:: WHAT YOU HAVE TO DO ::
Look through the data below and, wherever a line carries the word "server", please copy that line.

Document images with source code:
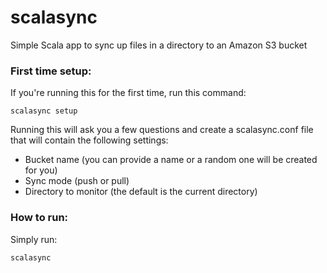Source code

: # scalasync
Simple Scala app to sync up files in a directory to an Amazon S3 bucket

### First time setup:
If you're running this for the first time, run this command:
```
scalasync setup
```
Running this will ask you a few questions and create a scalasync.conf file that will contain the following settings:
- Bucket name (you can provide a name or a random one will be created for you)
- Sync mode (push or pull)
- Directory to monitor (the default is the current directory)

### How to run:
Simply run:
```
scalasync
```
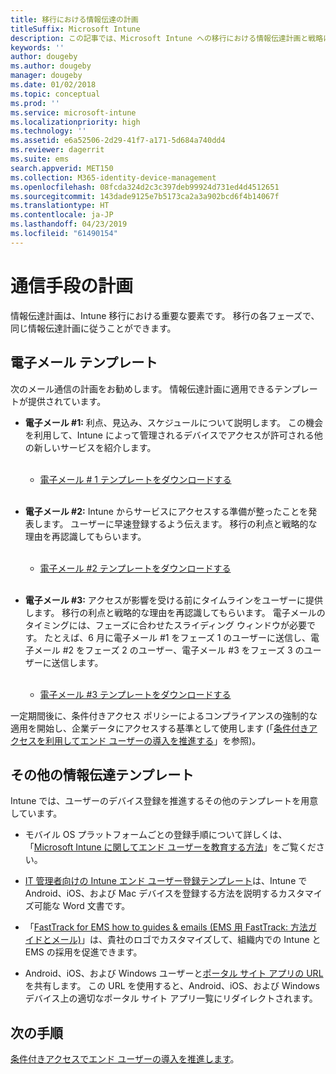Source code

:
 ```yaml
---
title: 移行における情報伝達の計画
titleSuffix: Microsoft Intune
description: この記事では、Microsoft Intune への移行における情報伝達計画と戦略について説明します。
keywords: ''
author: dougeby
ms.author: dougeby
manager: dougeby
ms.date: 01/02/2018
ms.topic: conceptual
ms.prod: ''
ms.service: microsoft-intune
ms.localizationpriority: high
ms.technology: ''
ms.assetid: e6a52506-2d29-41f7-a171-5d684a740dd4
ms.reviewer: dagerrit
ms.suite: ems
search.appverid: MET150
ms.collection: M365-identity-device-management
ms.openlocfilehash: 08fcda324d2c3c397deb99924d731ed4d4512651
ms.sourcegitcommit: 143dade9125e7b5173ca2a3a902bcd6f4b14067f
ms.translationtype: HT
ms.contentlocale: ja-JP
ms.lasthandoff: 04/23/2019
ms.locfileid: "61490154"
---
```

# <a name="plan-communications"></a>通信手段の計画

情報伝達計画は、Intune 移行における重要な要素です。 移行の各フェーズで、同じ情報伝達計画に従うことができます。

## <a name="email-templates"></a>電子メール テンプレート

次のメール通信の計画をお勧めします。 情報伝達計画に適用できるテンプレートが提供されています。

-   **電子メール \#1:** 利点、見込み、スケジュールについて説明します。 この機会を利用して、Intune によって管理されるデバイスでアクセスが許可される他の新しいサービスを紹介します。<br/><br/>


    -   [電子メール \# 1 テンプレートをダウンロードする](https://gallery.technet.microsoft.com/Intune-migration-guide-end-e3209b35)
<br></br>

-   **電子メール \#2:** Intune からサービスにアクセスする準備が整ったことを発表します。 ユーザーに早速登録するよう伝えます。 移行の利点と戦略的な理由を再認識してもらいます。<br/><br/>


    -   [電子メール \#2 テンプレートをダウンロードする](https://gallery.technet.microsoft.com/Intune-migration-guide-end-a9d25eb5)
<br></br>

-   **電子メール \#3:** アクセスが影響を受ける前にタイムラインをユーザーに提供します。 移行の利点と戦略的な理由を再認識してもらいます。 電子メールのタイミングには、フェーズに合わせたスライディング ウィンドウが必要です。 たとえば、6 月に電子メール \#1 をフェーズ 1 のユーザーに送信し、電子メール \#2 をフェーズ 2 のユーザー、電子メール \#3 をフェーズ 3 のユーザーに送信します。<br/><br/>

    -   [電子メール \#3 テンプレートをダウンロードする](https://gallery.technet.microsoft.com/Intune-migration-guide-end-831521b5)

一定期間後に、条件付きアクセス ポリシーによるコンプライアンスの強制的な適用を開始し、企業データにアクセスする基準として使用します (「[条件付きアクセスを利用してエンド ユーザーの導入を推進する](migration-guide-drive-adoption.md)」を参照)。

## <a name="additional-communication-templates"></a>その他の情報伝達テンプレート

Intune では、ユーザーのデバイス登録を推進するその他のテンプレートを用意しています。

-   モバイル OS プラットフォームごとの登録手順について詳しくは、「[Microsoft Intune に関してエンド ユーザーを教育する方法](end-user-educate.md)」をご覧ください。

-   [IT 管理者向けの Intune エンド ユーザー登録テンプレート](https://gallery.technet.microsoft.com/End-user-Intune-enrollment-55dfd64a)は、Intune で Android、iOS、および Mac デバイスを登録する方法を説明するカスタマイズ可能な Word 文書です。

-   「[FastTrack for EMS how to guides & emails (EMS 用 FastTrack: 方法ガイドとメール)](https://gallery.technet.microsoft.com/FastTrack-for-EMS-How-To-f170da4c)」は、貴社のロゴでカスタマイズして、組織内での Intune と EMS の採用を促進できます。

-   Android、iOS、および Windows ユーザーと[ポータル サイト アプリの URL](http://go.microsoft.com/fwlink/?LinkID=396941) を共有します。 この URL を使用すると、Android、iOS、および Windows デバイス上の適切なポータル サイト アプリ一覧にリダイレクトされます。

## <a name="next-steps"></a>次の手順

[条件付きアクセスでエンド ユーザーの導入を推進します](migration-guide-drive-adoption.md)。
* * *
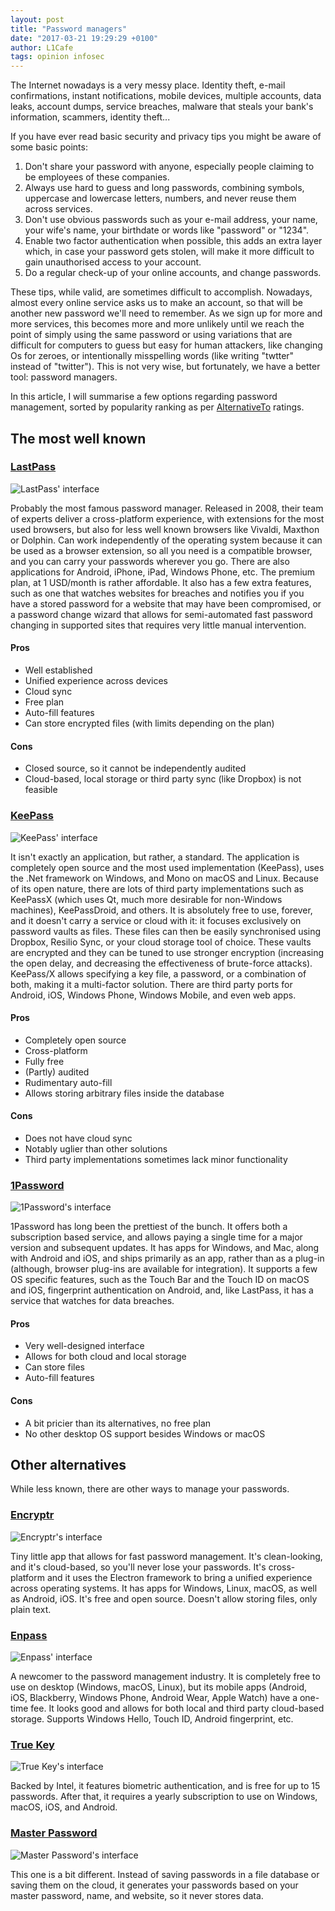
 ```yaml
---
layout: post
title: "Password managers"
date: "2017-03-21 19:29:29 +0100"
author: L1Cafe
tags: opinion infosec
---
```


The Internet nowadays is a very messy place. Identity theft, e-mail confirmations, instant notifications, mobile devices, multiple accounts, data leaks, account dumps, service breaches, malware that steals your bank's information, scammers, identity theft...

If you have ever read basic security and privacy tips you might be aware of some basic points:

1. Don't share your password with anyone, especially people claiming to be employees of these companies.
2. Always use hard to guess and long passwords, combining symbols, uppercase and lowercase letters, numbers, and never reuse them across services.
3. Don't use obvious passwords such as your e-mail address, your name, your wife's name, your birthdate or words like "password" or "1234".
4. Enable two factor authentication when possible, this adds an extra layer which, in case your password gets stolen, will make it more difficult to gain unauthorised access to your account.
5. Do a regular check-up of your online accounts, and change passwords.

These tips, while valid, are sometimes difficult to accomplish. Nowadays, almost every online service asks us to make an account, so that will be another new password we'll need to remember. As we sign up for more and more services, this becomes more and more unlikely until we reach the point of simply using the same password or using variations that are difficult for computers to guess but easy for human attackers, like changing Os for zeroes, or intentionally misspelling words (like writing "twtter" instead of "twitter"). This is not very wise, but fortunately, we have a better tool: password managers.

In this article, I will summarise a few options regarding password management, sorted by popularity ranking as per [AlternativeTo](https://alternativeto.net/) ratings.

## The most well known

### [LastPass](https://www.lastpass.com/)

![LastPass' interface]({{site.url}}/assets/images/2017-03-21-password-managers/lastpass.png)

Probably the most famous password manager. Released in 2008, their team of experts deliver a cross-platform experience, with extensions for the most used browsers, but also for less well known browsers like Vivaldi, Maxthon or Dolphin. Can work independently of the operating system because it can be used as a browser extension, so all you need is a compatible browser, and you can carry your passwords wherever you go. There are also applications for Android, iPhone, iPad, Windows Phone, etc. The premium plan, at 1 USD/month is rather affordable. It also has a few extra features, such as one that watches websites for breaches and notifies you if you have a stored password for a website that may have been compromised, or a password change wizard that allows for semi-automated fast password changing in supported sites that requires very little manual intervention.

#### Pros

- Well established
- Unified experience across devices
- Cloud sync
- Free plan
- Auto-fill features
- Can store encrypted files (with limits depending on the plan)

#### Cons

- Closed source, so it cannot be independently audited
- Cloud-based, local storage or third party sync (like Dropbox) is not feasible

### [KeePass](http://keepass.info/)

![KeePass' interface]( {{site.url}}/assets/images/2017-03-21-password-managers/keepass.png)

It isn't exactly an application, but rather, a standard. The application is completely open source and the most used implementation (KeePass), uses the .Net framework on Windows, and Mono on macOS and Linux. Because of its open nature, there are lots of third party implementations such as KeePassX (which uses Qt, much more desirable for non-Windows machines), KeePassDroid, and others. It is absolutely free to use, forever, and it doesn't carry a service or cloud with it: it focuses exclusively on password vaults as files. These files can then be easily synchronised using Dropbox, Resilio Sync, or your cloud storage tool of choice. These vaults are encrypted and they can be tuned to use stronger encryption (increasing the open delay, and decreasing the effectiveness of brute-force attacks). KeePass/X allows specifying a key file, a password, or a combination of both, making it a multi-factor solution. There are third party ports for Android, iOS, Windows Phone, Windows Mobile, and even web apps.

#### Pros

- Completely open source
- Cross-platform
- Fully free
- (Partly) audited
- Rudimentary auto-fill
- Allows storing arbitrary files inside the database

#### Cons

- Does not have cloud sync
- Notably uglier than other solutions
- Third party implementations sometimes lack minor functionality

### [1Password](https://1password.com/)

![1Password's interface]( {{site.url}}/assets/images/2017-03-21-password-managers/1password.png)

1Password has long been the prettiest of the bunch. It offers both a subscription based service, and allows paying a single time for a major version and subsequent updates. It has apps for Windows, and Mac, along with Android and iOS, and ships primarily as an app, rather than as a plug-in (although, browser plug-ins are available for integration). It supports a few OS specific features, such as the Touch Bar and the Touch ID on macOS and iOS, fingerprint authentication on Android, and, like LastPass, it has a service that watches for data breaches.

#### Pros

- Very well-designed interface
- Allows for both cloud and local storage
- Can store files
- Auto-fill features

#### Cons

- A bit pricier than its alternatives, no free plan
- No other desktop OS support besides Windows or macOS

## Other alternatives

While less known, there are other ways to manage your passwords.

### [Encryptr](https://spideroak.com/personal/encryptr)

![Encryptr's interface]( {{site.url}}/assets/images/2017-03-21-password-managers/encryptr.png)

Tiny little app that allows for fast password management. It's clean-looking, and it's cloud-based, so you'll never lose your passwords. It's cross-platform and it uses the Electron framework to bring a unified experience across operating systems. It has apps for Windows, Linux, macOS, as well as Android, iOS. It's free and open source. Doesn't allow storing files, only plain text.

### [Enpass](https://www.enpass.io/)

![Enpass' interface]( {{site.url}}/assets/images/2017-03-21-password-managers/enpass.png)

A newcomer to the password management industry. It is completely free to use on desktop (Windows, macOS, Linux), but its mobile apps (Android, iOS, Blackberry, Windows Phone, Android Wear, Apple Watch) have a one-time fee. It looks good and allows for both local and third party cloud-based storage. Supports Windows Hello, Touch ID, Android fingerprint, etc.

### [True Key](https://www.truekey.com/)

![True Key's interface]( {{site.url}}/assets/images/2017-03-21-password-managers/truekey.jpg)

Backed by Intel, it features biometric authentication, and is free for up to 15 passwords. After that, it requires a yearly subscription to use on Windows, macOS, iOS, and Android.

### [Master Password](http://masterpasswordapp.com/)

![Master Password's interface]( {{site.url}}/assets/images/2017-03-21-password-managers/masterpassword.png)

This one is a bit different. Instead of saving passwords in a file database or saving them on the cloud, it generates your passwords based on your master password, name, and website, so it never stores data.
* * *
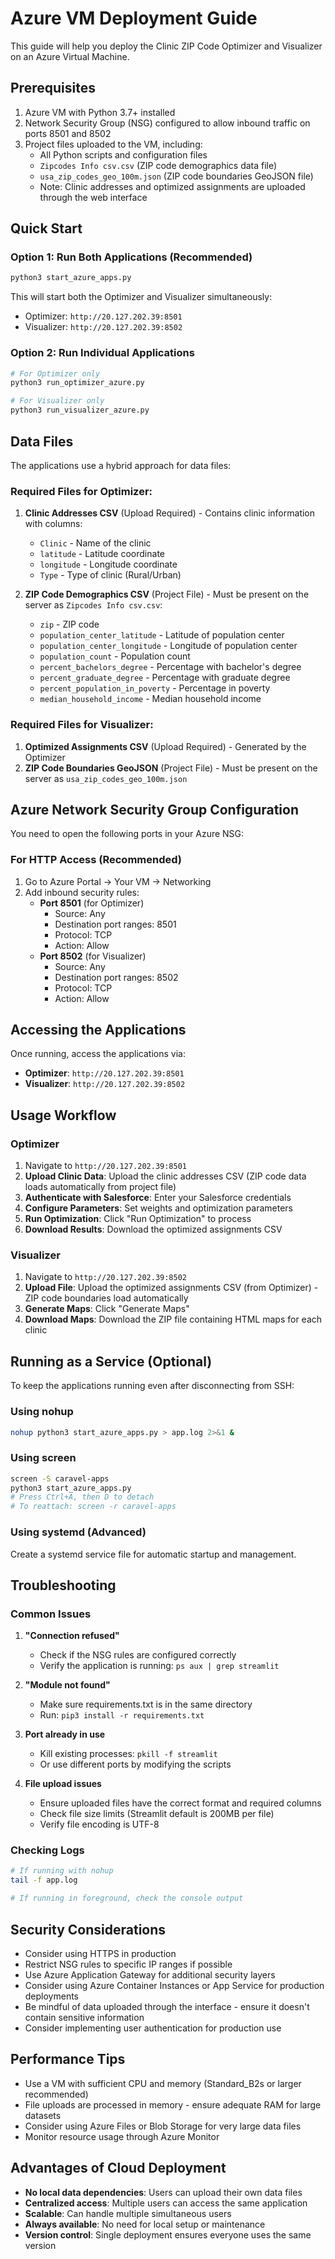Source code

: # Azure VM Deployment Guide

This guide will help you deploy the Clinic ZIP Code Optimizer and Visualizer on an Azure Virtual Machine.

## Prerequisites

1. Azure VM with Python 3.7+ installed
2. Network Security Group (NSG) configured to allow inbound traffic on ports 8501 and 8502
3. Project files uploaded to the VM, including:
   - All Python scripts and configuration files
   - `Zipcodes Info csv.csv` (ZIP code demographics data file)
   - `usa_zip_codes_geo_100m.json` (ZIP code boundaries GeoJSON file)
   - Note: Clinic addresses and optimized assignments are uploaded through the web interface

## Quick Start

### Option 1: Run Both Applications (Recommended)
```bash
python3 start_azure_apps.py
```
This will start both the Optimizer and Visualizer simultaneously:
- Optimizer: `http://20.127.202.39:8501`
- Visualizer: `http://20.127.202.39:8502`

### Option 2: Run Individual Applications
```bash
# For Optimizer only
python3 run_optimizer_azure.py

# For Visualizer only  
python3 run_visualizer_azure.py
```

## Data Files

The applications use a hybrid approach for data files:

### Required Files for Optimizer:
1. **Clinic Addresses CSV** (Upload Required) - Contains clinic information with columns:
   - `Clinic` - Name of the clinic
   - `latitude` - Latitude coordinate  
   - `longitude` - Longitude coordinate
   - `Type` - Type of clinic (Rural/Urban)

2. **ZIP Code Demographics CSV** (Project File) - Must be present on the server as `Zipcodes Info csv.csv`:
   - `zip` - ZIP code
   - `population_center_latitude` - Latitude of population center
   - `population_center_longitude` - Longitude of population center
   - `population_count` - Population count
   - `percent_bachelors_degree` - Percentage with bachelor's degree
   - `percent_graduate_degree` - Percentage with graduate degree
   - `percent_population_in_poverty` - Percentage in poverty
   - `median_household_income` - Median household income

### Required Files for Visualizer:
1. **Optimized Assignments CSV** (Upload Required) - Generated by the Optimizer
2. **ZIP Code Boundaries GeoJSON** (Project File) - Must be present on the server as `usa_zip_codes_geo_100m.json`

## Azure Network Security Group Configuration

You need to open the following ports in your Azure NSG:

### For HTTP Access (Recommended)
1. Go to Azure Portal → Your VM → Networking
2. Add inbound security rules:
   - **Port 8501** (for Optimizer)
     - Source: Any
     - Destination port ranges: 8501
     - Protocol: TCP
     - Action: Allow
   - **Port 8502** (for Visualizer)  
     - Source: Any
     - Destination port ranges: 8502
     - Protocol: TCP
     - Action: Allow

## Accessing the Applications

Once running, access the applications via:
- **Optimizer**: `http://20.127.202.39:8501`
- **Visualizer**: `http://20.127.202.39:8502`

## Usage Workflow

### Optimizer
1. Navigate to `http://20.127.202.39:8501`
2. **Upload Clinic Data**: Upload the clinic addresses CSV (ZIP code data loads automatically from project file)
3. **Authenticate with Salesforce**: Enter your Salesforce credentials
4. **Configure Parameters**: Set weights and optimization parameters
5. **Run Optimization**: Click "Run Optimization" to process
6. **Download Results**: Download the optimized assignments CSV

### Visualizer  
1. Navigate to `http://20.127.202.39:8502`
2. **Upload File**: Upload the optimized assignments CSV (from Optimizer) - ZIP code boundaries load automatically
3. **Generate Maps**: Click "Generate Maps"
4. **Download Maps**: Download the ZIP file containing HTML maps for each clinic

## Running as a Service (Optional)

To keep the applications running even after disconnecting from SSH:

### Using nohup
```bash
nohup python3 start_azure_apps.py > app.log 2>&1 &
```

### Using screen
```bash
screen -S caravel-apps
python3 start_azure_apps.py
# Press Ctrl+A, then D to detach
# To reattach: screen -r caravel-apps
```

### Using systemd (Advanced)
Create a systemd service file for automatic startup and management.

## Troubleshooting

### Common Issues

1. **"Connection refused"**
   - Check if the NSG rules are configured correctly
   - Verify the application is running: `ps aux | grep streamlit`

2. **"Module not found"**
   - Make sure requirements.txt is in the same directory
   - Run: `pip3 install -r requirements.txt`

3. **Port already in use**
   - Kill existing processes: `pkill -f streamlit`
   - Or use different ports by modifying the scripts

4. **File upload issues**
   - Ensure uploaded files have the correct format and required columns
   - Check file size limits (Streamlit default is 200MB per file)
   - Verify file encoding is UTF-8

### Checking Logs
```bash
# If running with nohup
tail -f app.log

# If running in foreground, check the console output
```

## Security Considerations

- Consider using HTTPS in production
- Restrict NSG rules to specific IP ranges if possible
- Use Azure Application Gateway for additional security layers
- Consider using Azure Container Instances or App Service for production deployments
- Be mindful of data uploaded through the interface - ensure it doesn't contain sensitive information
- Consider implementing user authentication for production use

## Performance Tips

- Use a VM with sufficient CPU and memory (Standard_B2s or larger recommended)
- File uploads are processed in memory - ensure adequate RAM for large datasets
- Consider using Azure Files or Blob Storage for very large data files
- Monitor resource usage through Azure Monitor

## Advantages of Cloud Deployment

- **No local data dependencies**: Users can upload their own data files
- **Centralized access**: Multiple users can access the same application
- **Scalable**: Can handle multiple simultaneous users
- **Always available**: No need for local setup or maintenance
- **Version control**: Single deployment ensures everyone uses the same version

:: SOLUTION FOR THIS TASK ::
2. **ZIP Code Demographics CSV** (Project File) - Must be present on the server as `Zipcodes Info csv.csv`:
2. **ZIP Code Boundaries GeoJSON** (Project File) - Must be present on the server as `usa_zip_codes_geo_100m.json`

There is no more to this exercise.